Task prompt:
Across the entries below, tally every line that holds the string "downloaded" and reply with the number only.

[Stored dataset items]

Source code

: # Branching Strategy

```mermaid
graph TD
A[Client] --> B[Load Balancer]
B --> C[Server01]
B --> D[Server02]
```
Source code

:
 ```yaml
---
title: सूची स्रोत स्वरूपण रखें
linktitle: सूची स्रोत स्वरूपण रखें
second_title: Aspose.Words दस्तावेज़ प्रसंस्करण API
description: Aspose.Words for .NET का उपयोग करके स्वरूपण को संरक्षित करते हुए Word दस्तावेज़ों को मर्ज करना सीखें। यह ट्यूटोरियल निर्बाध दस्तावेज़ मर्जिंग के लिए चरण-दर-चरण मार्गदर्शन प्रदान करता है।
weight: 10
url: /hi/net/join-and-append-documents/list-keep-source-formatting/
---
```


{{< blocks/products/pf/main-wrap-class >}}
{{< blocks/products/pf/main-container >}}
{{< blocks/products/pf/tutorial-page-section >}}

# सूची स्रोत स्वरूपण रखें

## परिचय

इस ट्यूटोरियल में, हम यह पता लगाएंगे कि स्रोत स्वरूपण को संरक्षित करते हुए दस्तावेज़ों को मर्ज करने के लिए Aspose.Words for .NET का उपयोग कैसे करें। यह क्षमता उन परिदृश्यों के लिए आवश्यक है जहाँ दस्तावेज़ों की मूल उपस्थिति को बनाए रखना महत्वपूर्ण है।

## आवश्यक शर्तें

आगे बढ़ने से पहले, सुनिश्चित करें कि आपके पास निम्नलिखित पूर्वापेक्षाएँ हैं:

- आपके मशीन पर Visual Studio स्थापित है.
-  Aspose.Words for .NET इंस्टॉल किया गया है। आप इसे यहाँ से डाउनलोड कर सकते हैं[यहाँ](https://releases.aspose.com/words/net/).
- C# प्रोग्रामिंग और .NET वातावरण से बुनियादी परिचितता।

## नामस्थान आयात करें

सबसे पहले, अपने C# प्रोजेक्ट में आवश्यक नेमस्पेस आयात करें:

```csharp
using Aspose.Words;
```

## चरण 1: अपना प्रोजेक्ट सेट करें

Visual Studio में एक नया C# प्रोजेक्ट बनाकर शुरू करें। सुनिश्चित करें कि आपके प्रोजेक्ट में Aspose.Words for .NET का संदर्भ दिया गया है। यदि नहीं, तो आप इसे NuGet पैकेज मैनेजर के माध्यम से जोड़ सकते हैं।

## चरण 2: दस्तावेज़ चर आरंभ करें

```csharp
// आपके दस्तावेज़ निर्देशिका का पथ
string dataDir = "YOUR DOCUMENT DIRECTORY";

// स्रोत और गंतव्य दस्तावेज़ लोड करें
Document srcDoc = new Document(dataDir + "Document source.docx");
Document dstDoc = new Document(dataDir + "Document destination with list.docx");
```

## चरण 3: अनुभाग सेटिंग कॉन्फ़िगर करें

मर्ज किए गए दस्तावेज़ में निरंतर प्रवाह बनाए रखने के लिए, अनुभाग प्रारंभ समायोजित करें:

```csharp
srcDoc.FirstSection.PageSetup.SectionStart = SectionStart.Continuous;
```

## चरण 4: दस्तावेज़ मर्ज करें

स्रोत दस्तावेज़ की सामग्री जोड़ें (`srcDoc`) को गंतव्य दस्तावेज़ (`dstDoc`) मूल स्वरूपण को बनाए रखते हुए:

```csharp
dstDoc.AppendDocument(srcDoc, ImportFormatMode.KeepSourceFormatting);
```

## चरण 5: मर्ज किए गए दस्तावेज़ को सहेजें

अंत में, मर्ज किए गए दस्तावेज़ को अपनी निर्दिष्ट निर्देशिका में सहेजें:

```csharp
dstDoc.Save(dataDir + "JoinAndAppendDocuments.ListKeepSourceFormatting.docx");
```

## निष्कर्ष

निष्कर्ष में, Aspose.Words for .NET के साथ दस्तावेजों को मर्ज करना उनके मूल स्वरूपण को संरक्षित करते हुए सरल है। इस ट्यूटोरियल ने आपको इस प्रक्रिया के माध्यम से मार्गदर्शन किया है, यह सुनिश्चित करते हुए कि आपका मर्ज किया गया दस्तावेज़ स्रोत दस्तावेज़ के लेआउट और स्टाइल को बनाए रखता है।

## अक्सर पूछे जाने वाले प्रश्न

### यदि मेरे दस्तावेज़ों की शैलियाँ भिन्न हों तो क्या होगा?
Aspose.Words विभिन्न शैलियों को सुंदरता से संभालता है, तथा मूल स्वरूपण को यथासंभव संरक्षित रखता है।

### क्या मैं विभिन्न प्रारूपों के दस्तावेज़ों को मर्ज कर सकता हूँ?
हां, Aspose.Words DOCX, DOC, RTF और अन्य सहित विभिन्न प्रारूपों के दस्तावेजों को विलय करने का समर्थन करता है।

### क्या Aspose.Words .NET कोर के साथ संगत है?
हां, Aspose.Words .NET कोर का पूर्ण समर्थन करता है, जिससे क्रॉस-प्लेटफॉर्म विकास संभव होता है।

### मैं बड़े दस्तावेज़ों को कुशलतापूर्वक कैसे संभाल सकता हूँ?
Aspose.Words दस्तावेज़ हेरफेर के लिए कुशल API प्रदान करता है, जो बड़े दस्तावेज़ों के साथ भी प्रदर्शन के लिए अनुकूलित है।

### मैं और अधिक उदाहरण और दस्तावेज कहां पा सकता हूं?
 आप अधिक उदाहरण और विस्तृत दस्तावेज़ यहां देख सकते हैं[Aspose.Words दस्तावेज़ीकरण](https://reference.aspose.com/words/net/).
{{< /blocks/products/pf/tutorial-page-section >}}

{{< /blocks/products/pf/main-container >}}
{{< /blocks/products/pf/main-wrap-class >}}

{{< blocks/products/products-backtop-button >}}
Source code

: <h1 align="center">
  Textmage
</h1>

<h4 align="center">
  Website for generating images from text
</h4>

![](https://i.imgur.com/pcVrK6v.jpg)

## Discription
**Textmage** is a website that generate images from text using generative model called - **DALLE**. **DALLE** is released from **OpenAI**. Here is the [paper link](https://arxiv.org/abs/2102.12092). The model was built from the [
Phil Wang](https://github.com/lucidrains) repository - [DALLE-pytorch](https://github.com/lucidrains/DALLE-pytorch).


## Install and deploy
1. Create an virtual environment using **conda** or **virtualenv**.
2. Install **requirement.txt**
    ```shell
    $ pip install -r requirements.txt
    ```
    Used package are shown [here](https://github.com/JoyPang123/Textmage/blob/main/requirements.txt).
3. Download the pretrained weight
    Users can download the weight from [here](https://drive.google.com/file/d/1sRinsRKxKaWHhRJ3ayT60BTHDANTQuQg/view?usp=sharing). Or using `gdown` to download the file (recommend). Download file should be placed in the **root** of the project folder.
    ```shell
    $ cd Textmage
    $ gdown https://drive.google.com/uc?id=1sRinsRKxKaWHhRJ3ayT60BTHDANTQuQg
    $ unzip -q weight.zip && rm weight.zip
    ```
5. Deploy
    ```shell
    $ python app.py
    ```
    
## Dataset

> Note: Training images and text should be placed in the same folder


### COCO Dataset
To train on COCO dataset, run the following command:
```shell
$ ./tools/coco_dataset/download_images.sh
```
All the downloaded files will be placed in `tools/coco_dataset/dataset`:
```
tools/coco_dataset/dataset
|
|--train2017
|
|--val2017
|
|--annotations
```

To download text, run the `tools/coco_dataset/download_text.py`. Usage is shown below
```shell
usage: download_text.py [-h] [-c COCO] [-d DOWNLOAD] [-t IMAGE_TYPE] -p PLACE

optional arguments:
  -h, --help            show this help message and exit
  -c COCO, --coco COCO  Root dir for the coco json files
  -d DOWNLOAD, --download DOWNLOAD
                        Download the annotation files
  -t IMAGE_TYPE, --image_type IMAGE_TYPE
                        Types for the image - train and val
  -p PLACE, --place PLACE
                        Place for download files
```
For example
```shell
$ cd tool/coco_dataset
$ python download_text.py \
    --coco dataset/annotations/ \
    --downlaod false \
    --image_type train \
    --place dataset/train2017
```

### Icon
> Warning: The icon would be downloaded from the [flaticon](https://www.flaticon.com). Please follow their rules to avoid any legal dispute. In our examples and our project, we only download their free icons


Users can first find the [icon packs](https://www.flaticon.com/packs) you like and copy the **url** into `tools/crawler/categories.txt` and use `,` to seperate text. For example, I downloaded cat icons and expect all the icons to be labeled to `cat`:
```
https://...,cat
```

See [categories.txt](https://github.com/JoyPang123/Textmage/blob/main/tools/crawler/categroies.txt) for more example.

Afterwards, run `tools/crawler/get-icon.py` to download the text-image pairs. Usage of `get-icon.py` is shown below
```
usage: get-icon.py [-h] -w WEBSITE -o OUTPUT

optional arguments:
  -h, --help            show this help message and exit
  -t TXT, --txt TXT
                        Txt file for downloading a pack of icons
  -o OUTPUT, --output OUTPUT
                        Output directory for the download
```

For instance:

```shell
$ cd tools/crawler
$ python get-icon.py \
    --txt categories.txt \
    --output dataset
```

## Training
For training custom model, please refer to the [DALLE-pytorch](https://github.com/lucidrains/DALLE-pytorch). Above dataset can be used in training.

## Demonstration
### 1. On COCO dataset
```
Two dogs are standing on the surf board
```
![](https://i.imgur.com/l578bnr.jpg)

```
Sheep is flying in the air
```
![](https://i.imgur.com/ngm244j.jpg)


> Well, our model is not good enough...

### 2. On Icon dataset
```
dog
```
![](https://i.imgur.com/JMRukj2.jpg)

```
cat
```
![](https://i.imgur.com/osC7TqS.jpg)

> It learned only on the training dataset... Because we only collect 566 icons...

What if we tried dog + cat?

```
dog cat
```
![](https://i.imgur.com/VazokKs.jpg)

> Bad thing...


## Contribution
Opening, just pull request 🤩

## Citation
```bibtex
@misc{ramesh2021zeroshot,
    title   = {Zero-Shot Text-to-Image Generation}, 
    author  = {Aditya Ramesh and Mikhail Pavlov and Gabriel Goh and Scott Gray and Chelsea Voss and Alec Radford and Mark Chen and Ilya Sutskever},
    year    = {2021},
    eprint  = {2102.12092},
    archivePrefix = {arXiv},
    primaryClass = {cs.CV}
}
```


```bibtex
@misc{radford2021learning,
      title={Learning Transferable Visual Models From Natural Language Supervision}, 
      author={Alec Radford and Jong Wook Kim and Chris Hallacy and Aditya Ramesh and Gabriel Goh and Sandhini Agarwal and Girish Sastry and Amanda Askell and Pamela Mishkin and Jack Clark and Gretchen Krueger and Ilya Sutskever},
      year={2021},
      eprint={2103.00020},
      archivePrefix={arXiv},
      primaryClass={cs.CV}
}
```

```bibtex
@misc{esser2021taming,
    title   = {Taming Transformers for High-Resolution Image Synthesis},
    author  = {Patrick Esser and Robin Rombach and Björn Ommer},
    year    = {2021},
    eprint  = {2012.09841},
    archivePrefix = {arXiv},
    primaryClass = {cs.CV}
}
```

Response:
3